§ EXERCISE DESCRIPTION
What you give back must match the data exactly, minus the pictures.

********************

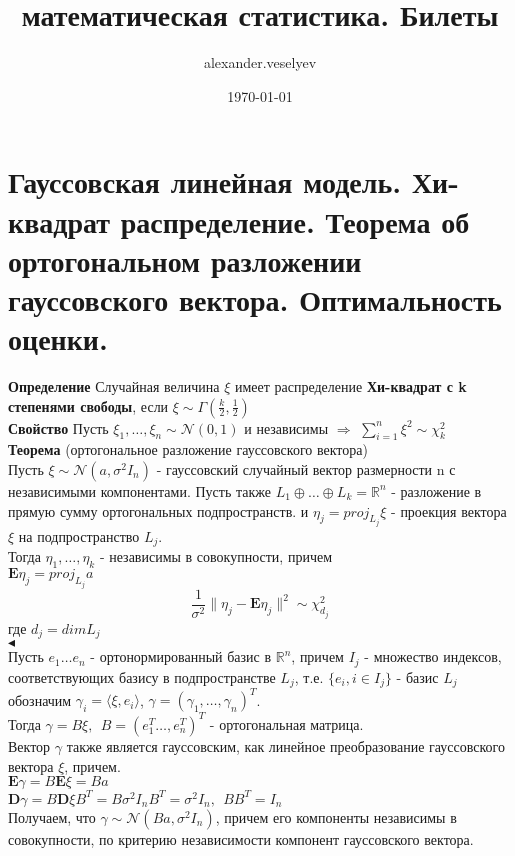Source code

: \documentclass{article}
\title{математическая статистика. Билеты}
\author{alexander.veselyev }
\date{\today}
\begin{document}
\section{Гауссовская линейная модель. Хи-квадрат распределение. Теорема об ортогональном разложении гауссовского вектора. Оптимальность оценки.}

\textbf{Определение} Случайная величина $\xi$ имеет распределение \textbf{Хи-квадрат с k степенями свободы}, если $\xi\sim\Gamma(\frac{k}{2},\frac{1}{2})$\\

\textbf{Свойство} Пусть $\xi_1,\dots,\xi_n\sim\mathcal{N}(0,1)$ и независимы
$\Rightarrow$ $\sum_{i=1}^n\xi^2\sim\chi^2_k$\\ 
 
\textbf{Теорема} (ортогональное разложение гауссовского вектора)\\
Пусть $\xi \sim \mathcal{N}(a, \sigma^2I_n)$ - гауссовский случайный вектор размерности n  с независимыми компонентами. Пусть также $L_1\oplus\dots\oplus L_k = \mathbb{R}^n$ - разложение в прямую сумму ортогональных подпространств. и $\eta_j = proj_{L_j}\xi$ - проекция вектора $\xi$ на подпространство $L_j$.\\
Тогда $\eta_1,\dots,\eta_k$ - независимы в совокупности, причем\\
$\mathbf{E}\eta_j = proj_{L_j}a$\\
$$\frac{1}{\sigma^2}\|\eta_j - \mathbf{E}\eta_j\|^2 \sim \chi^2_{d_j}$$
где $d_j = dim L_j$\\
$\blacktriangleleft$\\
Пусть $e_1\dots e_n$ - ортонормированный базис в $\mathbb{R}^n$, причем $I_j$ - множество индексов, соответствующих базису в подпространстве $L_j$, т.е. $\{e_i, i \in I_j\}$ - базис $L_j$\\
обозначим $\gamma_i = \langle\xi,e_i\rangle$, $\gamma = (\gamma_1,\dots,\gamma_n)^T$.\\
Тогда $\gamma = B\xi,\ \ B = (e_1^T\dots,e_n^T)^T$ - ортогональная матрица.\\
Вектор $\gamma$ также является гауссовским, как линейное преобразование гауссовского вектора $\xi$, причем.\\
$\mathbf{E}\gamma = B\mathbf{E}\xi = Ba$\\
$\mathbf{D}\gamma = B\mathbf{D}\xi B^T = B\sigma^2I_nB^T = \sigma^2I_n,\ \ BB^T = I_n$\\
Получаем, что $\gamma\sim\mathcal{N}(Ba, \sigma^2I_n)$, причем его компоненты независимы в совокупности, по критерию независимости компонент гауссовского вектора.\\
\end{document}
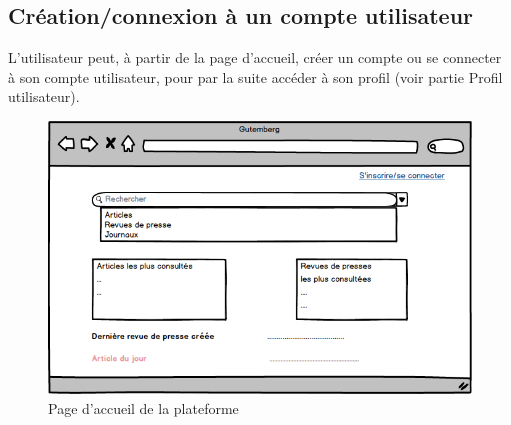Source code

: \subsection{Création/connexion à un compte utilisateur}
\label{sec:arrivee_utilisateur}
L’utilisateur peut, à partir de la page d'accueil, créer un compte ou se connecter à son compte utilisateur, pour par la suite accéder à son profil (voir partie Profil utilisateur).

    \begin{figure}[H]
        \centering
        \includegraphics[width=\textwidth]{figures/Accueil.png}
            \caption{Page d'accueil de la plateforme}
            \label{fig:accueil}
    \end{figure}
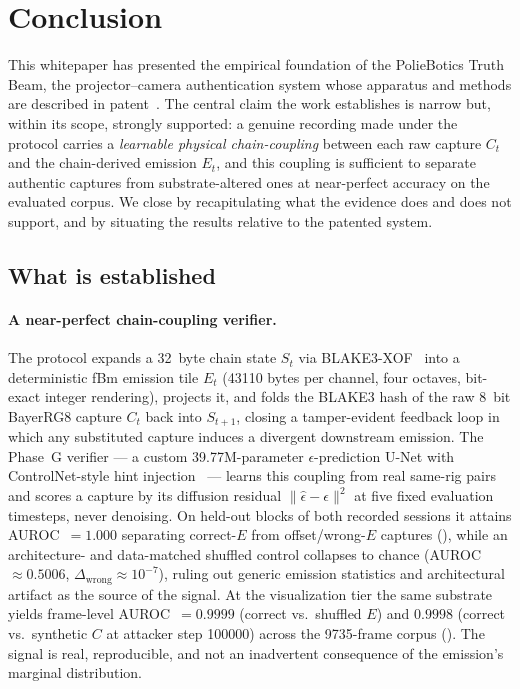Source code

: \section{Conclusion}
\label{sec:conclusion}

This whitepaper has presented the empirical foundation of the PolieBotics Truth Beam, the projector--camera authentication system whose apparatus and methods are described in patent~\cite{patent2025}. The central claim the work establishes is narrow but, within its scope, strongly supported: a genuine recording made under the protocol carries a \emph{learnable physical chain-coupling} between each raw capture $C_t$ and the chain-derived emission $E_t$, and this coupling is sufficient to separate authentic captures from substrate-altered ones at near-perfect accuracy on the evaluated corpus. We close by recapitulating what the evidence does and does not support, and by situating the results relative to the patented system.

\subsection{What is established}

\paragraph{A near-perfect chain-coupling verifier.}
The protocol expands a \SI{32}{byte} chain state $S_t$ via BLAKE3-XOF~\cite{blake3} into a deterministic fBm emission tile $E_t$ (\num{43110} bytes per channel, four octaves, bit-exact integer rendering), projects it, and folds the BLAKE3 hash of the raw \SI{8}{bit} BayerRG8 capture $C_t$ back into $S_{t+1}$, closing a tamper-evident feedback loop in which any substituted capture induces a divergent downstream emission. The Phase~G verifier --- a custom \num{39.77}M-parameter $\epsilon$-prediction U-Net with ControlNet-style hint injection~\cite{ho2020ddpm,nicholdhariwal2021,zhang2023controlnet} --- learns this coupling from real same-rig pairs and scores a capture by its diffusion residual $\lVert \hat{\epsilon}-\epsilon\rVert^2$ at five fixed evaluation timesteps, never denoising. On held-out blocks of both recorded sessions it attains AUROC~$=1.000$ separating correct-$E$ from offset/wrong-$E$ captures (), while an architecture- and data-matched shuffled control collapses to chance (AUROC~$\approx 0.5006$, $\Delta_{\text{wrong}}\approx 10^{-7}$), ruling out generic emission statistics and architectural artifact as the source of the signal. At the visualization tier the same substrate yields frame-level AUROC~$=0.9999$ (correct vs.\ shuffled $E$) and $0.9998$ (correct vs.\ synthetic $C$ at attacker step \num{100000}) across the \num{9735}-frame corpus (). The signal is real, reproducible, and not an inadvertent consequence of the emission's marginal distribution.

********************

§ SOLUTION FOR THIS PROBLEM
Source code

: \documentclass{article}
\title{математическая статистика. Билеты}
\author{alexander.veselyev }
\date{\today}
\begin{document}
\section{Гауссовская линейная модель. Хи-квадрат распределение. Теорема об ортогональном разложении гауссовского вектора. Оптимальность оценки.}

\textbf{Определение} Случайная величина $\xi$ имеет распределение \textbf{Хи-квадрат с k степенями свободы}, если $\xi\sim\Gamma(\frac{k}{2},\frac{1}{2})$\\

\textbf{Свойство} Пусть $\xi_1,\dots,\xi_n\sim\mathcal{N}(0,1)$ и независимы
$\Rightarrow$ $\sum_{i=1}^n\xi^2\sim\chi^2_k$\\ 
 
\textbf{Теорема} (ортогональное разложение гауссовского вектора)\\
Пусть $\xi \sim \mathcal{N}(a, \sigma^2I_n)$ - гауссовский случайный вектор размерности n  с независимыми компонентами. Пусть также $L_1\oplus\dots\oplus L_k = \mathbb{R}^n$ - разложение в прямую сумму ортогональных подпространств. и $\eta_j = proj_{L_j}\xi$ - проекция вектора $\xi$ на подпространство $L_j$.\\
Тогда $\eta_1,\dots,\eta_k$ - независимы в совокупности, причем\\
$\mathbf{E}\eta_j = proj_{L_j}a$\\
$$\frac{1}{\sigma^2}\|\eta_j - \mathbf{E}\eta_j\|^2 \sim \chi^2_{d_j}$$
где $d_j = dim L_j$\\
$\blacktriangleleft$\\
Пусть $e_1\dots e_n$ - ортонормированный базис в $\mathbb{R}^n$, причем $I_j$ - множество индексов, соответствующих базису в подпространстве $L_j$, т.е. $\{e_i, i \in I_j\}$ - базис $L_j$\\
обозначим $\gamma_i = \langle\xi,e_i\rangle$, $\gamma = (\gamma_1,\dots,\gamma_n)^T$.\\
Тогда $\gamma = B\xi,\ \ B = (e_1^T\dots,e_n^T)^T$ - ортогональная матрица.\\
Вектор $\gamma$ также является гауссовским, как линейное преобразование гауссовского вектора $\xi$, причем.\\
$\mathbf{E}\gamma = B\mathbf{E}\xi = Ba$\\
$\mathbf{D}\gamma = B\mathbf{D}\xi B^T = B\sigma^2I_nB^T = \sigma^2I_n,\ \ BB^T = I_n$\\
Получаем, что $\gamma\sim\mathcal{N}(Ba, \sigma^2I_n)$, причем его компоненты независимы в совокупности, по критерию независимости компонент гауссовского вектора.\\
\end{document}
Source code

: \subsection{Création/connexion à un compte utilisateur}
\label{sec:arrivee_utilisateur}
L’utilisateur peut, à partir de la page d'accueil, créer un compte ou se connecter à son compte utilisateur, pour par la suite accéder à son profil (voir partie Profil utilisateur).

    \begin{figure}[H]
        \centering
        \includegraphics[width=\textwidth]{figures/Accueil.png}
            \caption{Page d'accueil de la plateforme}
            \label{fig:accueil}
    \end{figure}
Source code

: \section{Conclusion}
\label{sec:conclusion}

This whitepaper has presented the empirical foundation of the PolieBotics Truth Beam, the projector--camera authentication system whose apparatus and methods are described in patent~\cite{patent2025}. The central claim the work establishes is narrow but, within its scope, strongly supported: a genuine recording made under the protocol carries a \emph{learnable physical chain-coupling} between each raw capture $C_t$ and the chain-derived emission $E_t$, and this coupling is sufficient to separate authentic captures from substrate-altered ones at near-perfect accuracy on the evaluated corpus. We close by recapitulating what the evidence does and does not support, and by situating the results relative to the patented system.

\subsection{What is established}

\paragraph{A near-perfect chain-coupling verifier.}
The protocol expands a \SI{32}{byte} chain state $S_t$ via BLAKE3-XOF~\cite{blake3} into a deterministic fBm emission tile $E_t$ (\num{43110} bytes per channel, four octaves, bit-exact integer rendering), projects it, and folds the BLAKE3 hash of the raw \SI{8}{bit} BayerRG8 capture $C_t$ back into $S_{t+1}$, closing a tamper-evident feedback loop in which any substituted capture induces a divergent downstream emission. The Phase~G verifier --- a custom \num{39.77}M-parameter $\epsilon$-prediction U-Net with ControlNet-style hint injection~\cite{ho2020ddpm,nicholdhariwal2021,zhang2023controlnet} --- learns this coupling from real same-rig pairs and scores a capture by its diffusion residual $\lVert \hat{\epsilon}-\epsilon\rVert^2$ at five fixed evaluation timesteps, never denoising. On held-out blocks of both recorded sessions it attains AUROC~$=1.000$ separating correct-$E$ from offset/wrong-$E$ captures (), while an architecture- and data-matched shuffled control collapses to chance (AUROC~$\approx 0.5006$, $\Delta_{\text{wrong}}\approx 10^{-7}$), ruling out generic emission statistics and architectural artifact as the source of the signal. At the visualization tier the same substrate yields frame-level AUROC~$=0.9999$ (correct vs.\ shuffled $E$) and $0.9998$ (correct vs.\ synthetic $C$ at attacker step \num{100000}) across the \num{9735}-frame corpus (). The signal is real, reproducible, and not an inadvertent consequence of the emission's marginal distribution.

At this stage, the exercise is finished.